The Centers for Medicare & Medicaid Services (CMS) announced yesterday that it is launching a new initiative that “represents the future of health care.” The Comprehensive Primary Care Plus (CPC+) model is aimed at strengthening primary care by “enabling primary care doctors and clinicians to spend time with patients, serve patients’ needs outside of the office visit, and better coordinate care with specialists,” according to the press release issued by CMS. The five-year CPC+ model goes into effect on Jan. 1, 2017 and could involve up to 5,000 physician practices in up to 20 regions. CMS projects it could ultimately encompass more than 20,000 physicians and 25 million patients. An online CPC+ Announcement Event has been scheduled to provide additional information on Thursday, April 14 at 2 p.m. central time.
UPDATE: The CMS webinar is full and no longer accepting participants. CMS has indicated that a video recording will be posted online in the next few days. We will post a link to the program once it is available.

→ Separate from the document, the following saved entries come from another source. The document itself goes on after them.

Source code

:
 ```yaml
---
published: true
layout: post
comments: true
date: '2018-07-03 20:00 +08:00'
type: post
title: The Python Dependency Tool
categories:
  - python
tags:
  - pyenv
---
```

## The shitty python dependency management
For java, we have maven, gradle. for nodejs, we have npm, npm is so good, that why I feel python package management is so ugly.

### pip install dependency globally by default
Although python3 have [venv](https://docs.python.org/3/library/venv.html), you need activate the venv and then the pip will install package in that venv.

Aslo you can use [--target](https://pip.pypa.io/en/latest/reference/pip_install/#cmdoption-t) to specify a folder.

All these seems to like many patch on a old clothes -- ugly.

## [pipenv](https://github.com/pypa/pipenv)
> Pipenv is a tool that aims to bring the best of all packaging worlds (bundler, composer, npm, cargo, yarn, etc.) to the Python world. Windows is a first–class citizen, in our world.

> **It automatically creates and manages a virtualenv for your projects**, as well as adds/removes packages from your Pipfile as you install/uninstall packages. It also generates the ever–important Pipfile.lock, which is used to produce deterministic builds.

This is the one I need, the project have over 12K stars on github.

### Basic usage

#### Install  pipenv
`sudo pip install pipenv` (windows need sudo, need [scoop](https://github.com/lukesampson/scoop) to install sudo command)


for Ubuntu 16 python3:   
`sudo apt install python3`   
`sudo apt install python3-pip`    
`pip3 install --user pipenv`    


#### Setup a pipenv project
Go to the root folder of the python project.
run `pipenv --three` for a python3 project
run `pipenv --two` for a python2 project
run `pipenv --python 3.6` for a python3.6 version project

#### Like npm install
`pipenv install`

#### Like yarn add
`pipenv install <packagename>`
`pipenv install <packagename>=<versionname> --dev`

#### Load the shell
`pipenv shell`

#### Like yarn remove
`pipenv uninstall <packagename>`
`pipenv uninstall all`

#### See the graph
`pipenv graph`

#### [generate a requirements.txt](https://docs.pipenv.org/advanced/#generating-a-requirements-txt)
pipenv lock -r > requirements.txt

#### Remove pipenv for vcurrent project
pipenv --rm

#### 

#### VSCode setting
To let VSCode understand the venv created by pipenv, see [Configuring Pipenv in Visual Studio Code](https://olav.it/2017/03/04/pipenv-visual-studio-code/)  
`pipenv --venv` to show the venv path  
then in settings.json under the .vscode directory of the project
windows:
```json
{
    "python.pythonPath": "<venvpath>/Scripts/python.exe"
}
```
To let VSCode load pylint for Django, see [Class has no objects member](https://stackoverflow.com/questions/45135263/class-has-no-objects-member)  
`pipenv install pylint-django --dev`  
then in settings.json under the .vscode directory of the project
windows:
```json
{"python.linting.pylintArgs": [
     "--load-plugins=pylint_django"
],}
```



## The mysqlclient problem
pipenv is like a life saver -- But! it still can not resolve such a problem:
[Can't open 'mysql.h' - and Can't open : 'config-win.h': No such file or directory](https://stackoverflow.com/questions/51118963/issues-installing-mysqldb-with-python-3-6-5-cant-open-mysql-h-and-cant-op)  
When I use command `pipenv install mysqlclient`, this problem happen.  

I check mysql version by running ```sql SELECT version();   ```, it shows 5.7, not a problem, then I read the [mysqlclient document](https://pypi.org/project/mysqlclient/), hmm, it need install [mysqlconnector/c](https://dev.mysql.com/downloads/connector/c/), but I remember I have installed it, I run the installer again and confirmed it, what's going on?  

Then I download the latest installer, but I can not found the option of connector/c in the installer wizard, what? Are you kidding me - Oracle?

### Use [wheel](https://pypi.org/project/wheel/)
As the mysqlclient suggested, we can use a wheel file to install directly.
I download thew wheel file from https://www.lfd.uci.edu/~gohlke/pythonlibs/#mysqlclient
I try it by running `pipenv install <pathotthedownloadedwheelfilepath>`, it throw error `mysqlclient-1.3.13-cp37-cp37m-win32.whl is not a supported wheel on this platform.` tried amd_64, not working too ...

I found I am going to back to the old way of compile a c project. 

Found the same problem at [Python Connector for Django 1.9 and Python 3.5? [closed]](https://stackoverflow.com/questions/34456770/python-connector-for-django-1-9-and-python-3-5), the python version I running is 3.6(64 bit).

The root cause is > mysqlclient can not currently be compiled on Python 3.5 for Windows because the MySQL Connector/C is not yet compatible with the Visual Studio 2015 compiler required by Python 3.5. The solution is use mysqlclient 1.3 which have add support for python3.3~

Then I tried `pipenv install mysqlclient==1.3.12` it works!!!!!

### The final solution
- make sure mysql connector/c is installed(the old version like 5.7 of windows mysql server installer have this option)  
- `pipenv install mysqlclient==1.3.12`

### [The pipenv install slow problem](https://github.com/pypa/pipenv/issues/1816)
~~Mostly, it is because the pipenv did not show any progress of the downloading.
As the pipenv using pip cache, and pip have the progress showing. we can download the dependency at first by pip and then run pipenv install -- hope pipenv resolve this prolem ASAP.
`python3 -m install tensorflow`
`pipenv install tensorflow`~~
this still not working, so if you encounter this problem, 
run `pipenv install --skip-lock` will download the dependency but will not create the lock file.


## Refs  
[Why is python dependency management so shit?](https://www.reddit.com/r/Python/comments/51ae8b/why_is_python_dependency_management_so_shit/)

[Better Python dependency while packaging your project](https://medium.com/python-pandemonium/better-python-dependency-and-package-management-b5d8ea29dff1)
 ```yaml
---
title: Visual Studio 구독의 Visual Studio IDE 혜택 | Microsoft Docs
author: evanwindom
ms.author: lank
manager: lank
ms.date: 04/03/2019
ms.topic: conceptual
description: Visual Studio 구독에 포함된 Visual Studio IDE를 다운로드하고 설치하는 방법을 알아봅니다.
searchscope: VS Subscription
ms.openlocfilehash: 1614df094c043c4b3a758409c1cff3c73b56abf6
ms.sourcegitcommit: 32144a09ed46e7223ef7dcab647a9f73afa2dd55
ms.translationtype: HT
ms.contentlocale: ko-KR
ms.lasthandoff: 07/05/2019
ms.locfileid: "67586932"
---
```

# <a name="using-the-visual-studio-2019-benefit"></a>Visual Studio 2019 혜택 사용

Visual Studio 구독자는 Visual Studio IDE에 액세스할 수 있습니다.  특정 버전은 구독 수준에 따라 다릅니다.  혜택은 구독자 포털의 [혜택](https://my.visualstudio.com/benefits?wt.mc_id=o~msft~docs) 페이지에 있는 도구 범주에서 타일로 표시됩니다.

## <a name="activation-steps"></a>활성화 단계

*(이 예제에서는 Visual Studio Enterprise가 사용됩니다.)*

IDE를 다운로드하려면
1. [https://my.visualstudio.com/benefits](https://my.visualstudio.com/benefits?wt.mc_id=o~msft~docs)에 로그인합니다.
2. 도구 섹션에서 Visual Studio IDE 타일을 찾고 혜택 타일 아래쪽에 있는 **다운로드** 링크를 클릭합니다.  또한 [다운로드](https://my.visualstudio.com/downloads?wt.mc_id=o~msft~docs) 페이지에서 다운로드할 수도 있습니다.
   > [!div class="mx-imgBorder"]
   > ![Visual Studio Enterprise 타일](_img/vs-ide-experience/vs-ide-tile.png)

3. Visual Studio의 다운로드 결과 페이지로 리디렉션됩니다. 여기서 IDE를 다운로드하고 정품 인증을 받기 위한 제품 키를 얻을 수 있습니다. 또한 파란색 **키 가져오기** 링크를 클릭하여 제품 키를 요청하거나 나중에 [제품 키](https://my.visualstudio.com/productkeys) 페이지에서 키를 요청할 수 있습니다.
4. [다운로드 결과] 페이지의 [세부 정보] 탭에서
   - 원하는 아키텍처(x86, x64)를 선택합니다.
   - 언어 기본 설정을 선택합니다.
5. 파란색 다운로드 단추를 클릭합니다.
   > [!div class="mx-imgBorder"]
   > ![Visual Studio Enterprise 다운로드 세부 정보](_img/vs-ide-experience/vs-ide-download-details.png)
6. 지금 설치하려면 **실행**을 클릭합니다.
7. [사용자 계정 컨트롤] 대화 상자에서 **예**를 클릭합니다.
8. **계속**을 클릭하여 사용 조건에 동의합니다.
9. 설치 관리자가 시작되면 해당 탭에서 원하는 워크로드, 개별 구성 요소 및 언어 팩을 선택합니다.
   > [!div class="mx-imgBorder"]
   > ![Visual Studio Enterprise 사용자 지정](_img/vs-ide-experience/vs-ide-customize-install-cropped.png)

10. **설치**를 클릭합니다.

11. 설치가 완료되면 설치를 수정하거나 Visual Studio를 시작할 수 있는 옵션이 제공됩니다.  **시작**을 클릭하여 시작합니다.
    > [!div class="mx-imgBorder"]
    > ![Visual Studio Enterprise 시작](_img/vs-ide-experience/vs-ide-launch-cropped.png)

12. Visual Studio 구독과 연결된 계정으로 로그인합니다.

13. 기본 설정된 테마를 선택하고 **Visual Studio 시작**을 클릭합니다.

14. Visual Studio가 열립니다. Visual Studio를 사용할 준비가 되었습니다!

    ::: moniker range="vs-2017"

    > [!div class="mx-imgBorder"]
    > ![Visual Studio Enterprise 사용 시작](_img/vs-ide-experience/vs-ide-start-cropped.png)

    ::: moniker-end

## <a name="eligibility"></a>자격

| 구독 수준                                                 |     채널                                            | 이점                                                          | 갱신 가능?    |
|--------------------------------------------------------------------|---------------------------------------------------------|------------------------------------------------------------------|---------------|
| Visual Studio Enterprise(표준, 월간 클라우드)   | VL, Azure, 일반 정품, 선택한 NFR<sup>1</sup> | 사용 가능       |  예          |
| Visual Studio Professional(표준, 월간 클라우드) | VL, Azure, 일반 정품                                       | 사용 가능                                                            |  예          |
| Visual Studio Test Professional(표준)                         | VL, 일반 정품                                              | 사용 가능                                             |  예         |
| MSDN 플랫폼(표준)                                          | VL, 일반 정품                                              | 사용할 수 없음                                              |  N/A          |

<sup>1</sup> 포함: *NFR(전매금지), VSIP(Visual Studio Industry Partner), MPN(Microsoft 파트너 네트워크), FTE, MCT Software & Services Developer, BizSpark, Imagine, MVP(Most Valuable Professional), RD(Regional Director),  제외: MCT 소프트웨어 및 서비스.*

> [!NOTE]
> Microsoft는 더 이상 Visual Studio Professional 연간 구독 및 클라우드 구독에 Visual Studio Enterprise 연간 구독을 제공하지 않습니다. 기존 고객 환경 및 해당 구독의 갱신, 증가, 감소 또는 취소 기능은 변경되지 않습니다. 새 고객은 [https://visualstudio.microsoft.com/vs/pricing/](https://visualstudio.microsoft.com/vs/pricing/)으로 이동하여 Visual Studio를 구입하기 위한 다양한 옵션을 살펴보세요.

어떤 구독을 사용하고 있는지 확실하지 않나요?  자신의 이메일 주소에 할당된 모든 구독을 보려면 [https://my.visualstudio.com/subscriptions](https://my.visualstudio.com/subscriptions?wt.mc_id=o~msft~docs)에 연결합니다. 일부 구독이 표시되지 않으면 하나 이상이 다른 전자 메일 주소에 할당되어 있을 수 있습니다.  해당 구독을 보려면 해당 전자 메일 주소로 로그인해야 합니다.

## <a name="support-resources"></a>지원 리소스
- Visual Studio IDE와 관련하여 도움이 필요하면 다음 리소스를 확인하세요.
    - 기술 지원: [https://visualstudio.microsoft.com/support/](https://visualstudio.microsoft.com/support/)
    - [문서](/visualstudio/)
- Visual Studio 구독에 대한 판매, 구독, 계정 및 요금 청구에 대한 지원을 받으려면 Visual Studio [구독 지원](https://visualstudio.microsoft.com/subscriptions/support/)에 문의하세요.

CPC+ continues the transition away from fee-for-service reimbursement that began when CMS launched the Comprehensive Primary Care initiative in 2012. Last month, CMS estimated it had met the goal of tying 30% of Medicare payments to quality metrics through alternative payment models.
Two tracks will be available for physician participation in CPC+. In Track 1, physicians will receive a monthly care management fee ranging from $6 to $30 per beneficiary in addition to fee-for-service payments for covered services under the Medicare Physician Fee Schedule. In Track 2, physicians will receive a monthly care management fee ranging from $9 to $33 per beneficiary, and “instead of full Medicare fee-for-service payments for Evaluation and Management services, will receive a hybrid of reduced Medicare fee-for-service payments and up-front comprehensive primary care payments for those services.”
Incentive payments will be provided in advance to practices in both tracks, but whether participating practices are permitted to retain or are required to return those incentives will be based on health outcomes determined by quality and utilization metrics. Practices cannot participate in CPC+ if they participate in other Medicare shared savings programs and demonstrations.
Private insurers can submit proposals to join the CPC+ program from April 15 to June 1, 2016. CMS will select the regions for CPC+ based on payor interest in participation. Physician practices will be able to submit applications in the determined regions from July 15 to Sept. 1, 2016.